◆ **Task requirements**
Scan the material for the word "mathds", and copy each line where it shows up.

◆ **Supplied material**
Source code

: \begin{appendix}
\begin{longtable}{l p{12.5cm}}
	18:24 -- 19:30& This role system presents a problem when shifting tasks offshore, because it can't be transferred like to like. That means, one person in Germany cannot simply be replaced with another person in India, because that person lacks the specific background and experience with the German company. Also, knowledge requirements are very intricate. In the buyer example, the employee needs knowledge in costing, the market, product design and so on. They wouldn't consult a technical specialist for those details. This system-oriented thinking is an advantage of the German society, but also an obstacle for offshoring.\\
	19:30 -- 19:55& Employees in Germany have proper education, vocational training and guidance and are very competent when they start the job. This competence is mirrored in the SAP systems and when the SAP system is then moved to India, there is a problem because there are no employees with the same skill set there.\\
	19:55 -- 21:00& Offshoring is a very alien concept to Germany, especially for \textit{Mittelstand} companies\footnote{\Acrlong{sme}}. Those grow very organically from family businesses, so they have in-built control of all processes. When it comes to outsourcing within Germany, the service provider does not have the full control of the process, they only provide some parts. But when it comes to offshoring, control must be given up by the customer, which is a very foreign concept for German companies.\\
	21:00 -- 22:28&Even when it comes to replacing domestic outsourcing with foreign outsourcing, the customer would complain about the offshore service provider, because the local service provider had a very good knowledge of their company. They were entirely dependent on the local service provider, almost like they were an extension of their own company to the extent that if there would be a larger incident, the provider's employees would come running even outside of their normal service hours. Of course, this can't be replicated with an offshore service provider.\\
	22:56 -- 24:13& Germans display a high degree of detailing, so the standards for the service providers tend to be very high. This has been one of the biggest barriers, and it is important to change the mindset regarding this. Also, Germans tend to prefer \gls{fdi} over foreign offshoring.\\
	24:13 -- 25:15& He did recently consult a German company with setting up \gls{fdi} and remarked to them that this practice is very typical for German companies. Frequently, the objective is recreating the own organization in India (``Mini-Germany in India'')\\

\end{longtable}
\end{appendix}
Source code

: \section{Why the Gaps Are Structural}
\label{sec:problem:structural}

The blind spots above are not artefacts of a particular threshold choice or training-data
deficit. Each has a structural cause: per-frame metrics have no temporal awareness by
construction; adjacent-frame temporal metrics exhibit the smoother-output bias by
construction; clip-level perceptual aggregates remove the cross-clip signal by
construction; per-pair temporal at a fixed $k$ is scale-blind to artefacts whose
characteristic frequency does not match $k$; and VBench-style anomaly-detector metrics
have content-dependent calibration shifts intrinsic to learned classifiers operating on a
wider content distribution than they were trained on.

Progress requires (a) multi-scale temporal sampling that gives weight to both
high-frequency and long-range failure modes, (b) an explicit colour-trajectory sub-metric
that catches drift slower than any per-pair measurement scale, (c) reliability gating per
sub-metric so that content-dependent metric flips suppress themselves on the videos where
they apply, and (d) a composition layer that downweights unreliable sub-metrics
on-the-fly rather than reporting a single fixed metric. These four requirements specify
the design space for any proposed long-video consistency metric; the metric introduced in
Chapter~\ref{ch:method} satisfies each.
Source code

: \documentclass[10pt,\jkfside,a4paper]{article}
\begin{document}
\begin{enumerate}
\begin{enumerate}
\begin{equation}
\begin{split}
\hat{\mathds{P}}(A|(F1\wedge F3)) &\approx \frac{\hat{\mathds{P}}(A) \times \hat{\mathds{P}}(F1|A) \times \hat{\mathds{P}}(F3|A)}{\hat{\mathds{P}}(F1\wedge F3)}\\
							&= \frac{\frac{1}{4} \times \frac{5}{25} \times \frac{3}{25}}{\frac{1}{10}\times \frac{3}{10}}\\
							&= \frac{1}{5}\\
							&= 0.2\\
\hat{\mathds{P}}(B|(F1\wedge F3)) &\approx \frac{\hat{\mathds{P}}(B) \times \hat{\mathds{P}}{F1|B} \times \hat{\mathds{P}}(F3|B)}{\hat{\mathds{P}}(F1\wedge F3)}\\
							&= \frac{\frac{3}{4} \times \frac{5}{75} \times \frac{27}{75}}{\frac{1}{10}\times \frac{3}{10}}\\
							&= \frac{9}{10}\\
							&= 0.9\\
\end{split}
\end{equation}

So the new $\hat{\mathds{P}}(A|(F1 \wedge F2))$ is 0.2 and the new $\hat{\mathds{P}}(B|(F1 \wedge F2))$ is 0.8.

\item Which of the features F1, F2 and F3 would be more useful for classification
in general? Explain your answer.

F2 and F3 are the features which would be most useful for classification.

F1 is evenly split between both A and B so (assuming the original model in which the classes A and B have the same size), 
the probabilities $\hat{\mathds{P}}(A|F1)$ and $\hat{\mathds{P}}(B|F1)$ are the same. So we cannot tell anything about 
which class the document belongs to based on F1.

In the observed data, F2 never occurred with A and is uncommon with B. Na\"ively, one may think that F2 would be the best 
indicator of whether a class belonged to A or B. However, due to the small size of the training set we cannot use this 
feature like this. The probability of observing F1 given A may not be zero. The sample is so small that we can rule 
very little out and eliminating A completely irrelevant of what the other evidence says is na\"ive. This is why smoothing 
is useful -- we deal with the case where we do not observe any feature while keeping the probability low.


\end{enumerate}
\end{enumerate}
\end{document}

◆ **Written answer**
\hat{\mathds{P}}(A|(F1\wedge F3)) &\approx \frac{\hat{\mathds{P}}(A) \times \hat{\mathds{P}}(F1|A) \times \hat{\mathds{P}}(F3|A)}{\hat{\mathds{P}}(F1\wedge F3)}\\
\hat{\mathds{P}}(B|(F1\wedge F3)) &\approx \frac{\hat{\mathds{P}}(B) \times \hat{\mathds{P}}{F1|B} \times \hat{\mathds{P}}(F3|B)}{\hat{\mathds{P}}(F1\wedge F3)}\\
So the new $\hat{\mathds{P}}(A|(F1 \wedge F2))$ is 0.2 and the new $\hat{\mathds{P}}(B|(F1 \wedge F2))$ is 0.8.
the probabilities $\hat{\mathds{P}}(A|F1)$ and $\hat{\mathds{P}}(B|F1)$ are the same. So we cannot tell anything about 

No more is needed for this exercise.